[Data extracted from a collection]
= Beginning of Section =
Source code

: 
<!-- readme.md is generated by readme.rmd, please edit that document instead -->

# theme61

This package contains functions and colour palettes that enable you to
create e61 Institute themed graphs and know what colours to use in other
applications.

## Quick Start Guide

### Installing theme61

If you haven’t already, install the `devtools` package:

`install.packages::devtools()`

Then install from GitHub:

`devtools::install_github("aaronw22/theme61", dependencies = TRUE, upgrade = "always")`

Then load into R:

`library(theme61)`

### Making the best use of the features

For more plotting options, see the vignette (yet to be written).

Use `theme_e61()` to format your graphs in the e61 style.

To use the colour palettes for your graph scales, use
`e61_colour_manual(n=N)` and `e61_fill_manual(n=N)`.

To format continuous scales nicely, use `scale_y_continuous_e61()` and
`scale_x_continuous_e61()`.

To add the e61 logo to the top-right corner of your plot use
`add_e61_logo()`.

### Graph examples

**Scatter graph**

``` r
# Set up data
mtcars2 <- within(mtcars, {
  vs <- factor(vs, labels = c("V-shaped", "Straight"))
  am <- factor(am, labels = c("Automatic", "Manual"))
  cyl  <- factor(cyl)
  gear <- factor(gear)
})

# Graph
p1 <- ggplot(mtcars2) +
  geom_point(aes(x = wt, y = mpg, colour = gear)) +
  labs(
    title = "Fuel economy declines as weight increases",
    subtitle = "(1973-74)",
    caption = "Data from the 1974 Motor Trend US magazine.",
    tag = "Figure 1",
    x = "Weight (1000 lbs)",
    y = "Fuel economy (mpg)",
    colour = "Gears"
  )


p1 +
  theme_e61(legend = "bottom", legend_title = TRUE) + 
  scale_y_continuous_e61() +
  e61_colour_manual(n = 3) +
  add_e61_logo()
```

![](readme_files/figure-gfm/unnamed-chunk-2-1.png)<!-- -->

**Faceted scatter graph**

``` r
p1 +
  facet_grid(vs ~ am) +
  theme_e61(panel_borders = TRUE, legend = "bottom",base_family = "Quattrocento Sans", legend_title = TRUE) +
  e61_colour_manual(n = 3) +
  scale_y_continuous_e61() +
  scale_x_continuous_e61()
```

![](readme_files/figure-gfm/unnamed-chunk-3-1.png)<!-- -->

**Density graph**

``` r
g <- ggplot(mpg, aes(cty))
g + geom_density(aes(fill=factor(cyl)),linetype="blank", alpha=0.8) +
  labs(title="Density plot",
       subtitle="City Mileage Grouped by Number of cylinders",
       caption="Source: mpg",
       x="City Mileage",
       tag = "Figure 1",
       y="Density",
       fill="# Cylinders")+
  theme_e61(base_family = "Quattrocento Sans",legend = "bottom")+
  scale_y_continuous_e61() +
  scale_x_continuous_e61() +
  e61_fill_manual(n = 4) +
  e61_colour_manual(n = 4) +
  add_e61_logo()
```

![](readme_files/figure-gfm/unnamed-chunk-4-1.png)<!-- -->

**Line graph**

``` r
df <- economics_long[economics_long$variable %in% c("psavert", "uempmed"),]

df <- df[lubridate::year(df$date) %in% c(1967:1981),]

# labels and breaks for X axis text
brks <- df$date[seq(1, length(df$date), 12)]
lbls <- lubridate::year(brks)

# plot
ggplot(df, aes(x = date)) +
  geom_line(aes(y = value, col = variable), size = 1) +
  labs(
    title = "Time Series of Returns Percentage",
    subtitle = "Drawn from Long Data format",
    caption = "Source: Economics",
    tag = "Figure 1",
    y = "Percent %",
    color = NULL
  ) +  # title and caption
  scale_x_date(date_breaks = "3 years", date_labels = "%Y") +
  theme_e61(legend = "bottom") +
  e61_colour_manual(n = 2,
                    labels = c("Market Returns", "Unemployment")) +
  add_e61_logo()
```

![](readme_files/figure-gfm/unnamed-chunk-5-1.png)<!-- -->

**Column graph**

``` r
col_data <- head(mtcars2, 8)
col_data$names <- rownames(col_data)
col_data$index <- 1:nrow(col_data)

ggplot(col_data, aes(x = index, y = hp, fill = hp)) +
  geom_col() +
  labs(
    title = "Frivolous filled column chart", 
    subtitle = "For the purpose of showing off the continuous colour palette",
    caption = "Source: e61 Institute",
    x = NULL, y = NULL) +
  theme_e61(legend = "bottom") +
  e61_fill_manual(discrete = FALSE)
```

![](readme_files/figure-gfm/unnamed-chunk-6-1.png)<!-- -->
= End of Section =
Scan the entries above for the string "ggplot" and copy each line that contains it.

p1 <- ggplot(mtcars2) +
g <- ggplot(mpg, aes(cty))
ggplot(df, aes(x = date)) +
ggplot(col_data, aes(x = index, y = hp, fill = hp)) +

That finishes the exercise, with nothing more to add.